In-plane switching monitors have garnered a lot of acclaim for their color performance. They’re the only variety that regularly provides 95% or even 100% of DCI-P3, the widest color gamut currently formalized and the one used in digital cinema. Even basic IPS panels offer 20%-30% more color space than the fanciest TNs. So for color, IPS monitors rate first, although casual viewers may not notice a big difference compared to other types, especially VAs. Conversely, IPS panels tend to “crush” black levels to their most extreme, which can diminish dark details. VAs and especially TNs offer more accurate black levels, a common weakness of IPS.
IPS panels offer wide 178/178 viewing angles. This means clear views from almost any angle. IPS provides the best experience for shared viewing. So, if you have people over and you’re all looking at the same screen from different angles, an IPS will serve you best.
Response and refresh rates have improved markedly on IPS-type monitors in recent years. They now match VA and even TN speeds, although for the very fastest, TN still leads the pack. For contrast, IPS panels sit somewhere between TN and VA, meaning they do HDR content much better justice than TN. Combined with their wide color gamut, IPS displays arguably offer better HDR than VA, but the debate rages on.

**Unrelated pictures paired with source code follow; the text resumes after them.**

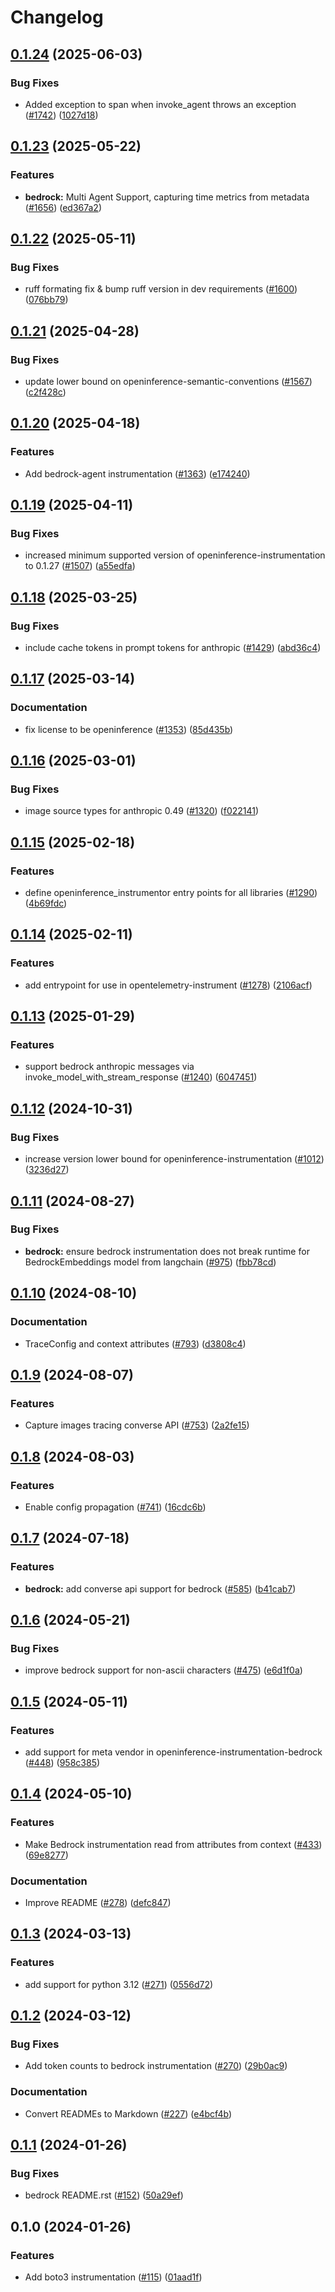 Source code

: # Changelog

## [0.1.24](https://github.com/Arize-ai/openinference/compare/python-openinference-instrumentation-bedrock-v0.1.23...python-openinference-instrumentation-bedrock-v0.1.24) (2025-06-03)


### Bug Fixes

* Added exception to span when invoke_agent throws an exception  ([#1742](https://github.com/Arize-ai/openinference/issues/1742)) ([1027d18](https://github.com/Arize-ai/openinference/commit/1027d185ed233edacf8cfc76993c761a3b6a8afe))

## [0.1.23](https://github.com/Arize-ai/openinference/compare/python-openinference-instrumentation-bedrock-v0.1.22...python-openinference-instrumentation-bedrock-v0.1.23) (2025-05-22)


### Features

* **bedrock:** Multi Agent Support, capturing time metrics from metadata ([#1656](https://github.com/Arize-ai/openinference/issues/1656)) ([ed367a2](https://github.com/Arize-ai/openinference/commit/ed367a2707dd00d1e2fd9b7249deecd08ddd466f))

## [0.1.22](https://github.com/Arize-ai/openinference/compare/python-openinference-instrumentation-bedrock-v0.1.21...python-openinference-instrumentation-bedrock-v0.1.22) (2025-05-11)


### Bug Fixes

* ruff formating fix & bump ruff version in dev requirements ([#1600](https://github.com/Arize-ai/openinference/issues/1600)) ([076bb79](https://github.com/Arize-ai/openinference/commit/076bb7966d44fccdb2ab94e6f379ef4ae22c39b1))

## [0.1.21](https://github.com/Arize-ai/openinference/compare/python-openinference-instrumentation-bedrock-v0.1.20...python-openinference-instrumentation-bedrock-v0.1.21) (2025-04-28)


### Bug Fixes

* update lower bound on openinference-semantic-conventions ([#1567](https://github.com/Arize-ai/openinference/issues/1567)) ([c2f428c](https://github.com/Arize-ai/openinference/commit/c2f428c5916c3dd62cf6670358f37111d4f7fd25))

## [0.1.20](https://github.com/Arize-ai/openinference/compare/python-openinference-instrumentation-bedrock-v0.1.19...python-openinference-instrumentation-bedrock-v0.1.20) (2025-04-18)


### Features

* Add bedrock-agent instrumentation ([#1363](https://github.com/Arize-ai/openinference/issues/1363)) ([e174240](https://github.com/Arize-ai/openinference/commit/e174240a09db59c74b816efb3bc3176cc581d31e))

## [0.1.19](https://github.com/Arize-ai/openinference/compare/python-openinference-instrumentation-bedrock-v0.1.18...python-openinference-instrumentation-bedrock-v0.1.19) (2025-04-11)


### Bug Fixes

* increased minimum supported version of openinference-instrumentation to 0.1.27 ([#1507](https://github.com/Arize-ai/openinference/issues/1507)) ([a55edfa](https://github.com/Arize-ai/openinference/commit/a55edfa8900c1f36a73385c7d03f91cffadd85c4))

## [0.1.18](https://github.com/Arize-ai/openinference/compare/python-openinference-instrumentation-bedrock-v0.1.17...python-openinference-instrumentation-bedrock-v0.1.18) (2025-03-25)


### Bug Fixes

* include cache tokens in prompt tokens for anthropic ([#1429](https://github.com/Arize-ai/openinference/issues/1429)) ([abd36c4](https://github.com/Arize-ai/openinference/commit/abd36c45ea4ff966b58eccee42de252bc876d5ab))

## [0.1.17](https://github.com/Arize-ai/openinference/compare/python-openinference-instrumentation-bedrock-v0.1.16...python-openinference-instrumentation-bedrock-v0.1.17) (2025-03-14)


### Documentation

* fix license to be openinference ([#1353](https://github.com/Arize-ai/openinference/issues/1353)) ([85d435b](https://github.com/Arize-ai/openinference/commit/85d435be3af3de5424494cfbdd654454688b7377))

## [0.1.16](https://github.com/Arize-ai/openinference/compare/python-openinference-instrumentation-bedrock-v0.1.15...python-openinference-instrumentation-bedrock-v0.1.16) (2025-03-01)


### Bug Fixes

* image source types for anthropic 0.49 ([#1320](https://github.com/Arize-ai/openinference/issues/1320)) ([f022141](https://github.com/Arize-ai/openinference/commit/f022141b990bfd1de53b4c2e9c3f32d238d27048))

## [0.1.15](https://github.com/Arize-ai/openinference/compare/python-openinference-instrumentation-bedrock-v0.1.14...python-openinference-instrumentation-bedrock-v0.1.15) (2025-02-18)


### Features

* define openinference_instrumentor entry points for all libraries ([#1290](https://github.com/Arize-ai/openinference/issues/1290)) ([4b69fdc](https://github.com/Arize-ai/openinference/commit/4b69fdc13210048009e51639b01e7c0c9550c9d1))

## [0.1.14](https://github.com/Arize-ai/openinference/compare/python-openinference-instrumentation-bedrock-v0.1.13...python-openinference-instrumentation-bedrock-v0.1.14) (2025-02-11)


### Features

* add entrypoint for use in opentelemetry-instrument ([#1278](https://github.com/Arize-ai/openinference/issues/1278)) ([2106acf](https://github.com/Arize-ai/openinference/commit/2106acfd6648804abe9b95e41a49df26a500435c))

## [0.1.13](https://github.com/Arize-ai/openinference/compare/python-openinference-instrumentation-bedrock-v0.1.12...python-openinference-instrumentation-bedrock-v0.1.13) (2025-01-29)


### Features

* support bedrock anthropic messages via invoke_model_with_stream_response ([#1240](https://github.com/Arize-ai/openinference/issues/1240)) ([6047451](https://github.com/Arize-ai/openinference/commit/6047451290578402e3d9c6544067c7845c8ec134))

## [0.1.12](https://github.com/Arize-ai/openinference/compare/python-openinference-instrumentation-bedrock-v0.1.11...python-openinference-instrumentation-bedrock-v0.1.12) (2024-10-31)


### Bug Fixes

* increase version lower bound for openinference-instrumentation ([#1012](https://github.com/Arize-ai/openinference/issues/1012)) ([3236d27](https://github.com/Arize-ai/openinference/commit/3236d2733a46b84d693ddb7092209800cde8cc34))

## [0.1.11](https://github.com/Arize-ai/openinference/compare/python-openinference-instrumentation-bedrock-v0.1.10...python-openinference-instrumentation-bedrock-v0.1.11) (2024-08-27)


### Bug Fixes

* **bedrock:** ensure bedrock instrumentation does not break runtime for BedrockEmbeddings model from langchain ([#975](https://github.com/Arize-ai/openinference/issues/975)) ([fbb78cd](https://github.com/Arize-ai/openinference/commit/fbb78cdf13cc895add911575dc7fb400afafff7d))

## [0.1.10](https://github.com/Arize-ai/openinference/compare/python-openinference-instrumentation-bedrock-v0.1.9...python-openinference-instrumentation-bedrock-v0.1.10) (2024-08-10)


### Documentation

* TraceConfig and context attributes ([#793](https://github.com/Arize-ai/openinference/issues/793)) ([d3808c4](https://github.com/Arize-ai/openinference/commit/d3808c4bea3f6a4c72d3a7ea09b54e78072be6fd))

## [0.1.9](https://github.com/Arize-ai/openinference/compare/python-openinference-instrumentation-bedrock-v0.1.8...python-openinference-instrumentation-bedrock-v0.1.9) (2024-08-07)


### Features

* Capture images tracing converse API ([#753](https://github.com/Arize-ai/openinference/issues/753)) ([2a2fe15](https://github.com/Arize-ai/openinference/commit/2a2fe15f2b48fe67b14974137c105606072394f3))

## [0.1.8](https://github.com/Arize-ai/openinference/compare/python-openinference-instrumentation-bedrock-v0.1.7...python-openinference-instrumentation-bedrock-v0.1.8) (2024-08-03)


### Features

* Enable config propagation ([#741](https://github.com/Arize-ai/openinference/issues/741)) ([16cdc6b](https://github.com/Arize-ai/openinference/commit/16cdc6b71fb14728a3eca7db27a55b68187cb4aa))

## [0.1.7](https://github.com/Arize-ai/openinference/compare/python-openinference-instrumentation-bedrock-v0.1.6...python-openinference-instrumentation-bedrock-v0.1.7) (2024-07-18)


### Features

* **bedrock:** add converse api support for bedrock ([#585](https://github.com/Arize-ai/openinference/issues/585)) ([b41cab7](https://github.com/Arize-ai/openinference/commit/b41cab7ebc1abd730cf26f8e9d7cafce39b59054))

## [0.1.6](https://github.com/Arize-ai/openinference/compare/python-openinference-instrumentation-bedrock-v0.1.5...python-openinference-instrumentation-bedrock-v0.1.6) (2024-05-21)


### Bug Fixes

* improve bedrock support for non-ascii characters ([#475](https://github.com/Arize-ai/openinference/issues/475)) ([e6d1f0a](https://github.com/Arize-ai/openinference/commit/e6d1f0acca9ea5d5f00fa10a809a771deb3ff605))

## [0.1.5](https://github.com/Arize-ai/openinference/compare/python-openinference-instrumentation-bedrock-v0.1.4...python-openinference-instrumentation-bedrock-v0.1.5) (2024-05-11)


### Features

* add support for meta vendor in openinference-instrumentation-bedrock ([#448](https://github.com/Arize-ai/openinference/issues/448)) ([958c385](https://github.com/Arize-ai/openinference/commit/958c385b1d8de70698bc2e8368cef36a8e5acf8f))

## [0.1.4](https://github.com/Arize-ai/openinference/compare/python-openinference-instrumentation-bedrock-v0.1.3...python-openinference-instrumentation-bedrock-v0.1.4) (2024-05-10)


### Features

* Make Bedrock instrumentation read from attributes from context ([#433](https://github.com/Arize-ai/openinference/issues/433)) ([69e8277](https://github.com/Arize-ai/openinference/commit/69e82773ad4bd6c386831c1b35310996a6967b64))


### Documentation

* Improve README ([#278](https://github.com/Arize-ai/openinference/issues/278)) ([defc847](https://github.com/Arize-ai/openinference/commit/defc847bf66dbdf6c38636ee3f88f2b0584fc035))

## [0.1.3](https://github.com/Arize-ai/openinference/compare/python-openinference-instrumentation-bedrock-v0.1.2...python-openinference-instrumentation-bedrock-v0.1.3) (2024-03-13)


### Features

* add support for python 3.12 ([#271](https://github.com/Arize-ai/openinference/issues/271)) ([0556d72](https://github.com/Arize-ai/openinference/commit/0556d72997ef607545488112cde881e8660bf5db))

## [0.1.2](https://github.com/Arize-ai/openinference/compare/python-openinference-instrumentation-bedrock-v0.1.1...python-openinference-instrumentation-bedrock-v0.1.2) (2024-03-12)


### Bug Fixes

* Add token counts to bedrock instrumentation ([#270](https://github.com/Arize-ai/openinference/issues/270)) ([29b0ac9](https://github.com/Arize-ai/openinference/commit/29b0ac9d643c47bb7c6fd62d4cf581dd8157291c))


### Documentation

* Convert READMEs to Markdown ([#227](https://github.com/Arize-ai/openinference/issues/227)) ([e4bcf4b](https://github.com/Arize-ai/openinference/commit/e4bcf4b86f27cc119a77f551811f9142ec6075ce))

## [0.1.1](https://github.com/Arize-ai/openinference/compare/python-openinference-instrumentation-bedrock-v0.1.0...python-openinference-instrumentation-bedrock-v0.1.1) (2024-01-26)


### Bug Fixes

* bedrock README.rst ([#152](https://github.com/Arize-ai/openinference/issues/152)) ([50a29ef](https://github.com/Arize-ai/openinference/commit/50a29eff13afb88f0b7a6bdce4a1cc4996e385b7))

## 0.1.0 (2024-01-26)


### Features

* Add boto3 instrumentation ([#115](https://github.com/Arize-ai/openinference/issues/115)) ([01aad1f](https://github.com/Arize-ai/openinference/commit/01aad1fa63c92dbb175b68223babe433547bff48))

Who they’re for: minor issues with black levels aside, IPS monitors cater best to gamers who enjoy taking in the sights and soaking in the atmosphere. If you’re big on graphics and want to experience visuals as intended by the artists who created them, choose IPS. That means gamers keen on role playing, open world, third person exploration, and first person narrative adventure genres should go with IPS. None of those game varieties requires pixel perfect, millisecond-level reaction, and all benefit greatly from color fidelity. For local co-op or just shared viewing of content there’s no beating IPS. If you have friends over and you want to share a gaming experience, IPS panels leave TN far behind and maintain more consistent wide angle performance compared to VA.